=== Begin Enclosure ===

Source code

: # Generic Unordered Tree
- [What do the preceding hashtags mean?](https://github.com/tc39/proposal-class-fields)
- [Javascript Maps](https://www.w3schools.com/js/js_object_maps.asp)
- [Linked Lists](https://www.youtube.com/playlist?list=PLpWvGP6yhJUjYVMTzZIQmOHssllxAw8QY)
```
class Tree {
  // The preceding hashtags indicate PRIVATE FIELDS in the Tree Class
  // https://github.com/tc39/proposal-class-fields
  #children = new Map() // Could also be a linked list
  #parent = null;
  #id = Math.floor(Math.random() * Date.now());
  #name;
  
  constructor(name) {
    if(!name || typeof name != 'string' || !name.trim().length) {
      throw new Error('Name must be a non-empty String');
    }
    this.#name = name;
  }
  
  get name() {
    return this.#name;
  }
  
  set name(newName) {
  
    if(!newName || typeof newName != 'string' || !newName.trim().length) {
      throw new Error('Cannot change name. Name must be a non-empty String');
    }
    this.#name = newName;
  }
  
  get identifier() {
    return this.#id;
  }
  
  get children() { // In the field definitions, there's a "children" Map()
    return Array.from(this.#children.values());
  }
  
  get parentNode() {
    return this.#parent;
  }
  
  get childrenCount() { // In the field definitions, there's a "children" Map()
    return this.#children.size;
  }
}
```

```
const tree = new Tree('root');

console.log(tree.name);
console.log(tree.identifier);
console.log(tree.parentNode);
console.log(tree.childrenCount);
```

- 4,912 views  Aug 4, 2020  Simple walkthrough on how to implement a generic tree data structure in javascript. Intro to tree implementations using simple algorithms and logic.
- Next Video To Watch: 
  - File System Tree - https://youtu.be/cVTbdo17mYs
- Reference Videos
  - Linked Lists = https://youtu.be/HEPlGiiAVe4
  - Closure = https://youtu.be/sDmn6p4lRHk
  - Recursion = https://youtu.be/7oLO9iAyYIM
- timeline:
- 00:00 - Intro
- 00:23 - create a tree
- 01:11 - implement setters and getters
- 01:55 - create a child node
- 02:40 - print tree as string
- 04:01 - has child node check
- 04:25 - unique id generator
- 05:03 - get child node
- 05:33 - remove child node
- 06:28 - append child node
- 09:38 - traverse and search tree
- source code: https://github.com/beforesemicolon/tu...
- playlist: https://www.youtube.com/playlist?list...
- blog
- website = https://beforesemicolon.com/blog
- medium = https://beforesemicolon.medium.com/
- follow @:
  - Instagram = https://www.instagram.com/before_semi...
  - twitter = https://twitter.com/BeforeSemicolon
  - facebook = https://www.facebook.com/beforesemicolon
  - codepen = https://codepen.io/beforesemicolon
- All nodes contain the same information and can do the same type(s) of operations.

=== End Enclosure ===

▶ **TO DO**: What you output must be the lines from the opening of the material above up to and including the line with "- source code: https://github.com/beforesemicolon/tu...", reproduced exactly.

▶ **ANSWER BOX**:
Source code

: # Generic Unordered Tree
- [What do the preceding hashtags mean?](https://github.com/tc39/proposal-class-fields)
- [Javascript Maps](https://www.w3schools.com/js/js_object_maps.asp)
- [Linked Lists](https://www.youtube.com/playlist?list=PLpWvGP6yhJUjYVMTzZIQmOHssllxAw8QY)
```
class Tree {
  // The preceding hashtags indicate PRIVATE FIELDS in the Tree Class
  // https://github.com/tc39/proposal-class-fields
  #children = new Map() // Could also be a linked list
  #parent = null;
  #id = Math.floor(Math.random() * Date.now());
  #name;
  
  constructor(name) {
    if(!name || typeof name != 'string' || !name.trim().length) {
      throw new Error('Name must be a non-empty String');
    }
    this.#name = name;
  }
  
  get name() {
    return this.#name;
  }
  
  set name(newName) {
  
    if(!newName || typeof newName != 'string' || !newName.trim().length) {
      throw new Error('Cannot change name. Name must be a non-empty String');
    }
    this.#name = newName;
  }
  
  get identifier() {
    return this.#id;
  }
  
  get children() { // In the field definitions, there's a "children" Map()
    return Array.from(this.#children.values());
  }
  
  get parentNode() {
    return this.#parent;
  }
  
  get childrenCount() { // In the field definitions, there's a "children" Map()
    return this.#children.size;
  }
}
```

```
const tree = new Tree('root');

console.log(tree.name);
console.log(tree.identifier);
console.log(tree.parentNode);
console.log(tree.childrenCount);
```

- 4,912 views  Aug 4, 2020  Simple walkthrough on how to implement a generic tree data structure in javascript. Intro to tree implementations using simple algorithms and logic.
- Next Video To Watch: 
  - File System Tree - https://youtu.be/cVTbdo17mYs
- Reference Videos
  - Linked Lists = https://youtu.be/HEPlGiiAVe4
  - Closure = https://youtu.be/sDmn6p4lRHk
  - Recursion = https://youtu.be/7oLO9iAyYIM
- timeline:
- 00:00 - Intro
- 00:23 - create a tree
- 01:11 - implement setters and getters
- 01:55 - create a child node
- 02:40 - print tree as string
- 04:01 - has child node check
- 04:25 - unique id generator
- 05:03 - get child node
- 05:33 - remove child node
- 06:28 - append child node
- 09:38 - traverse and search tree
- source code: https://github.com/beforesemicolon/tu...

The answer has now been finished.